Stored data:
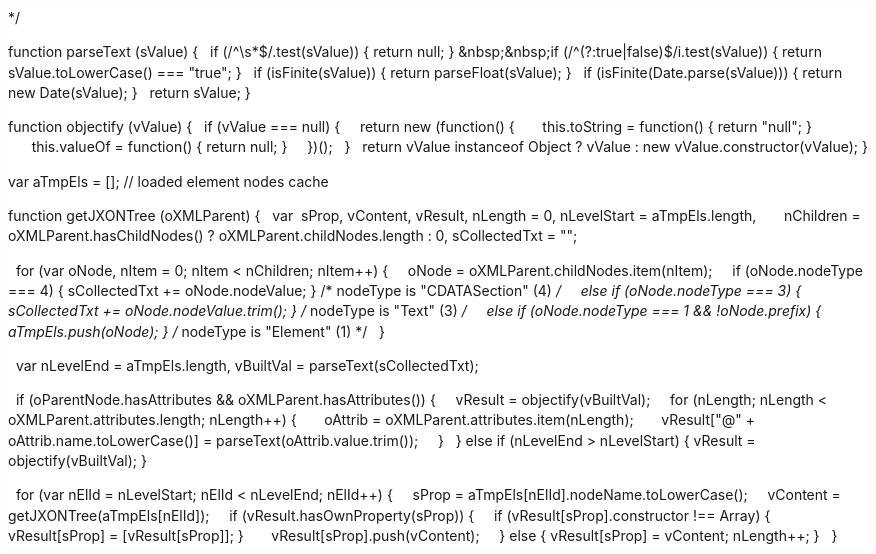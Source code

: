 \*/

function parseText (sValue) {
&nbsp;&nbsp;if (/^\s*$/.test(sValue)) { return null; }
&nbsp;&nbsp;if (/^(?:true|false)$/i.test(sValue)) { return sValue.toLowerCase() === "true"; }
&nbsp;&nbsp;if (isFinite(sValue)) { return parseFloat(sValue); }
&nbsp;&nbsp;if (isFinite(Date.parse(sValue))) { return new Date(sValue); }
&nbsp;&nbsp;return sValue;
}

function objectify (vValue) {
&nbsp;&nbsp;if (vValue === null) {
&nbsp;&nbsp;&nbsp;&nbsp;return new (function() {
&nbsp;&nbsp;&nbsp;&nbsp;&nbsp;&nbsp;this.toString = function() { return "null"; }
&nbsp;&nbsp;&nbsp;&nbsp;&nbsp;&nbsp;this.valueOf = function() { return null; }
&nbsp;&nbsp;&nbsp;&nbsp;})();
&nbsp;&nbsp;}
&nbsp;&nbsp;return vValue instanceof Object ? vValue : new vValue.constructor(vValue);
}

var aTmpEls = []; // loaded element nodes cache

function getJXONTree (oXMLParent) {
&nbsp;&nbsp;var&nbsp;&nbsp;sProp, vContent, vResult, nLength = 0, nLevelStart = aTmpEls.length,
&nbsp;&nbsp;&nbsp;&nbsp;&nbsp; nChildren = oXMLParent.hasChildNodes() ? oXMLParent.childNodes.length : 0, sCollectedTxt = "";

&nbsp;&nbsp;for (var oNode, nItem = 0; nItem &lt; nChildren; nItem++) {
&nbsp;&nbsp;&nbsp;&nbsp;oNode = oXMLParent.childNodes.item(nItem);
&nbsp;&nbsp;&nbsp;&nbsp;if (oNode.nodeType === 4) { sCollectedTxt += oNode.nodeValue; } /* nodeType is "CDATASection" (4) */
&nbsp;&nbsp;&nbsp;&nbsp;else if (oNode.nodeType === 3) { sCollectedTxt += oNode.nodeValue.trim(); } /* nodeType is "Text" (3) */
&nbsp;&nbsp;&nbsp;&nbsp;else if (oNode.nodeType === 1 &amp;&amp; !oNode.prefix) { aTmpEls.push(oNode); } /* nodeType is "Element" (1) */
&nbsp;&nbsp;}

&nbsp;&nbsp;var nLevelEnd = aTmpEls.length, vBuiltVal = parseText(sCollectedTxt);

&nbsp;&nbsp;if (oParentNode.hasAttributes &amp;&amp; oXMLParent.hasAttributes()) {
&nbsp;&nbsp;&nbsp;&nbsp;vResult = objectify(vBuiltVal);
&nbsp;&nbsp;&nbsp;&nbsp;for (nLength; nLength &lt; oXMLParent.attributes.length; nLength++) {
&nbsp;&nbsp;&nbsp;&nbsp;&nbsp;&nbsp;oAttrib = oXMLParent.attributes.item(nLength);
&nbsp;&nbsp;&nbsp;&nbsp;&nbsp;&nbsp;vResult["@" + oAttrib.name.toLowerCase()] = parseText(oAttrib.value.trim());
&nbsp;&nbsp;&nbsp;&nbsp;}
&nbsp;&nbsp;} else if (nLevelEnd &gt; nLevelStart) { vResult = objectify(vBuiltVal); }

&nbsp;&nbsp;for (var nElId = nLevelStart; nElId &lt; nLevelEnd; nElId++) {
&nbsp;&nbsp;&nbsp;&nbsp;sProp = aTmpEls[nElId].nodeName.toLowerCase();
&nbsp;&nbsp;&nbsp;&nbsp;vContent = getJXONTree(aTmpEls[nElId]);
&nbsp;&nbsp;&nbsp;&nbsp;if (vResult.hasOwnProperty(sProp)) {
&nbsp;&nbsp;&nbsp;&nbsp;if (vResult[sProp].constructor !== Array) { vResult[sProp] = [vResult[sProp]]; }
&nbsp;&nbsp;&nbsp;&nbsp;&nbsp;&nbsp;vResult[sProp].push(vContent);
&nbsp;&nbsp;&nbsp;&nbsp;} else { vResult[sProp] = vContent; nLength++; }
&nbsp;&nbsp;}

* _Exercise_: The answer should be the exact lines running from the line containing "vResult[sProp] = vContent;" to the last line of the entries, with nothing else.

* _Solution to the problem_:
&nbsp;&nbsp;&nbsp;&nbsp;} else { vResult[sProp] = vContent; nLength++; }
&nbsp;&nbsp;}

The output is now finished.